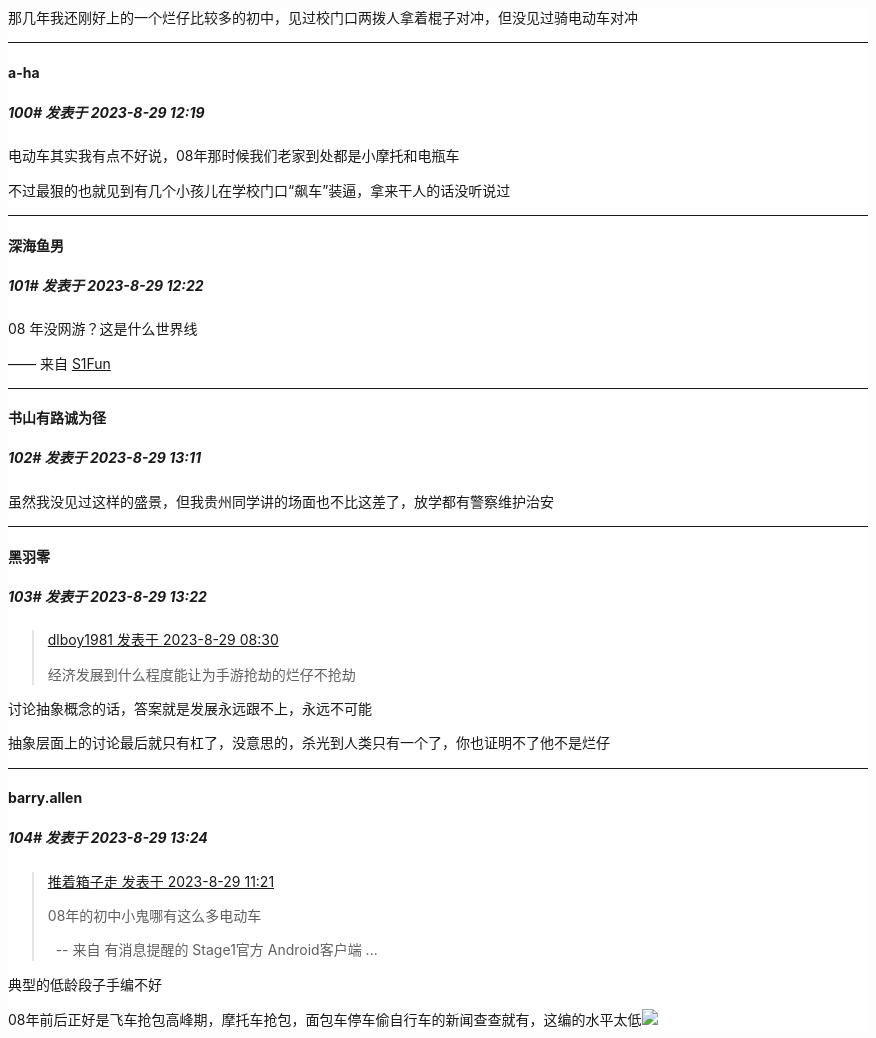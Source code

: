 那几年我还刚好上的一个烂仔比较多的初中，见过校门口两拨人拿着棍子对冲，但没见过骑电动车对冲


*****

####  a-ha  
##### 100#       发表于 2023-8-29 12:19

电动车其实我有点不好说，08年那时候我们老家到处都是小摩托和电瓶车

不过最狠的也就见到有几个小孩儿在学校门口“飙车”装逼，拿来干人的话没听说过

*****

####  深海鱼男  
##### 101#       发表于 2023-8-29 12:22

08 年没网游？这是什么世界线

—— 来自 [S1Fun](https://s1fun.koalcat.com)


*****

####  书山有路诚为径  
##### 102#       发表于 2023-8-29 13:11

虽然我没见过这样的盛景，但我贵州同学讲的场面也不比这差了，放学都有警察维护治安


*****

####  黑羽零  
##### 103#       发表于 2023-8-29 13:22

<blockquote><a href="httphttps://bbs.saraba1st.com/2b/forum.php?mod=redirect&amp;goto=findpost&amp;pid=62205695&amp;ptid=2150132" target="_blank">dlboy1981 发表于 2023-8-29 08:30</a>

经济发展到什么程度能让为手游抢劫的烂仔不抢劫</blockquote>
讨论抽象概念的话，答案就是发展永远跟不上，永远不可能

抽象层面上的讨论最后就只有杠了，没意思的，杀光到人类只有一个了，你也证明不了他不是烂仔


*****

####  barry.allen  
##### 104#       发表于 2023-8-29 13:24

<blockquote><a href="httphttps://bbs.saraba1st.com/2b/forum.php?mod=redirect&amp;goto=findpost&amp;pid=62208100&amp;ptid=2150132" target="_blank">推着箱子走 发表于 2023-8-29 11:21</a>

08年的初中小鬼哪有这么多电动车

  -- 来自 有消息提醒的 Stage1官方 Android客户端 ...</blockquote>
典型的低龄段子手编不好

08年前后正好是飞车抢包高峰期，摩托车抢包，面包车停车偷自行车的新闻查查就有，这编的水平太低<img src="https://static.saraba1st.com/image/smiley/face2017/047.png" referrerpolicy="no-referrer">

• _TO DO_
Retype exactly the lines above, from the one with "发表于 2023-8-29 13:22" through the one with "典型的低龄段子手编不好", inclusive.

• _RESPONSE AREA_
##### 103#       发表于 2023-8-29 13:22

<blockquote><a href="httphttps://bbs.saraba1st.com/2b/forum.php?mod=redirect&amp;goto=findpost&amp;pid=62205695&amp;ptid=2150132" target="_blank">dlboy1981 发表于 2023-8-29 08:30</a>

经济发展到什么程度能让为手游抢劫的烂仔不抢劫</blockquote>
讨论抽象概念的话，答案就是发展永远跟不上，永远不可能

抽象层面上的讨论最后就只有杠了，没意思的，杀光到人类只有一个了，你也证明不了他不是烂仔


*****

####  barry.allen  
##### 104#       发表于 2023-8-29 13:24

<blockquote><a href="httphttps://bbs.saraba1st.com/2b/forum.php?mod=redirect&amp;goto=findpost&amp;pid=62208100&amp;ptid=2150132" target="_blank">推着箱子走 发表于 2023-8-29 11:21</a>

08年的初中小鬼哪有这么多电动车

  -- 来自 有消息提醒的 Stage1官方 Android客户端 ...</blockquote>
典型的低龄段子手编不好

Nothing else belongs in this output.